LinuxQuestions.org
Share your knowledge at the LQ Wiki.
Go Back   LinuxQuestions.org > Forums > Linux Forums > Linux - Hardware
User Name
Password
Linux - Hardware This forum is for Hardware issues.
Having trouble installing a piece of hardware? Want to know if that peripheral is compatible with Linux?

Notices


Reply
  Search this Thread
Old 05-04-2022, 08:02 PM   #1
Arct1c_f0x
Member
 
Registered: Feb 2020
Posts: 124

Rep: Reputation: 24
System stutters, freezes, and reboots randomly even when not under load...


Really glad this community exists, because I'm really having trouble with one of my systems, and I can't understand what's going on.

Initially I had two systems. Both worked great. Never had even one issue with either of them. Then I decided that I wanted to switch the motherboards in each system with the other motherboard. So I switched them and while one system worked absolutely fine the other started having problems.. The two motherboards I switched were both ASUS boards; One was a ROG Strix B450-F and the other was a TUF x570 Plus WIFI. The TUF x570 was the one that started having problems.

I have two drives on this system, one is a NVME that has Debian 11 and the other is a SATA SSD that has the newest Kali image. The SATA SSD is the one that has the greatest issues although I have noticed the problem in the NVME as well.


# PROBLEMS:
1. Intermittent stuttering
2. sudden freezing that follows the stuttering and leads to reboot.

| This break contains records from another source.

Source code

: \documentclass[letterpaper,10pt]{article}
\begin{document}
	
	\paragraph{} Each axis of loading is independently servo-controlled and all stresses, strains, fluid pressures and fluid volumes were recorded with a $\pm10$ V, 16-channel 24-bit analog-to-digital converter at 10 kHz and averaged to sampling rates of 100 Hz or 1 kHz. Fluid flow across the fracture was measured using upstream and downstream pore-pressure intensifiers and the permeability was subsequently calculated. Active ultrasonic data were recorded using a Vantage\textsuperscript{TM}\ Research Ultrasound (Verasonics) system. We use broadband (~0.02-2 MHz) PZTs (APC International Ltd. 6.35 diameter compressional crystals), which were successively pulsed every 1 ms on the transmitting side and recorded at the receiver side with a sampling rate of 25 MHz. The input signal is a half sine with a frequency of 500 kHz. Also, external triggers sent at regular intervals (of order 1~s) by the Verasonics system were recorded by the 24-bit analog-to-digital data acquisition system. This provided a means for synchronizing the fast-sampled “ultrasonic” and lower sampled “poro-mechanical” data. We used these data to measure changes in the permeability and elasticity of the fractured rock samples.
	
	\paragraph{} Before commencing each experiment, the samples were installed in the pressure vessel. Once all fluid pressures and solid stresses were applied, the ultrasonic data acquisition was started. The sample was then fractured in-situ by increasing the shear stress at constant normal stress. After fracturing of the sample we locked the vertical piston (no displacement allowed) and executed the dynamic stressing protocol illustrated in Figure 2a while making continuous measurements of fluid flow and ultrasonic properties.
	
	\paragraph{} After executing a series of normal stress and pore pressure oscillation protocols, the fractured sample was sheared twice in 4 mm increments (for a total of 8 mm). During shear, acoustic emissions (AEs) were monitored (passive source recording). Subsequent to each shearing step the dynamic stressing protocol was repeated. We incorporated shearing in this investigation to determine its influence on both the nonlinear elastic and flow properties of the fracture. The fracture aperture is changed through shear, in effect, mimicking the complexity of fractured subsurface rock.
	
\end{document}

After these reboots I cannot get the system back to normal until I shut down the computer and turn it on with the case's power button

This incident might occur instantly at the login screen, 1 min after logging in or 20 minutes after logging in but it always happens when I try to boot to the SATA SSD, and though the NVME is more stable it has occurred with it as well.

After one of these incidents where the system stutters, freezes and then reboots, I see the following error message (or a variation of the same message) on the debian 11 screen where it prompts me to enter my full-disk-encryption password..

Code:
    [    1.249302] mce: [Hardware Error]: Machine check events logged
    [    1.249303] mce: [Hardware Error]: CPU 5: Machine Check: 0 Bank 5: bea0000000000108
    [    1.249381] mce: [Hardware Error]: TSC 0 ADDR 1ffffc1657028 MISC d012000100000000 SYND 4d000000 IPID 500b000000000
    [    1.249462] mce: [Hardware Error]: PROCESSOR 2:870f10 TIME 1651494778 SOCKET 0 APIC c microcode 8701021
I'm not sure what to make of this and I've tried to install and run mcelog but to no avail... It says that my processor isn't supported by the program.


This incident might occur instantly at the login screen, 1 min after logging in or 20 minutes after logging in but it always happens when I try to boot to the SATA SSD, and though the NVME is more stable it has occurred with it as well.


# The troubleshooting steps that I have taken
1. I sent the TUF x570 back to ASUS in an RMA and they replaced the board stating that there was some sort of hardware error on it so I'm working with a brand new motherboard. But the motherboard immediately started having the same problem as soon as I got it back.
2. I switched out the CPU with another CPU that I have, but it did the same thing again.. and when I put the first CPU into my other system, it ran fine, no problems.
3. I replaced the PSU with a 1000W (upgraded from a 750w), still no improvement
4. I tried different ram, no improvement
5. I tried a different AMD GPU, no improvement
6. I've monitored the system under load and I'm sure that it's not a CPU overheating problem because the temps never get above 60C even under heavy load. ( I have a liquid cooled CPU)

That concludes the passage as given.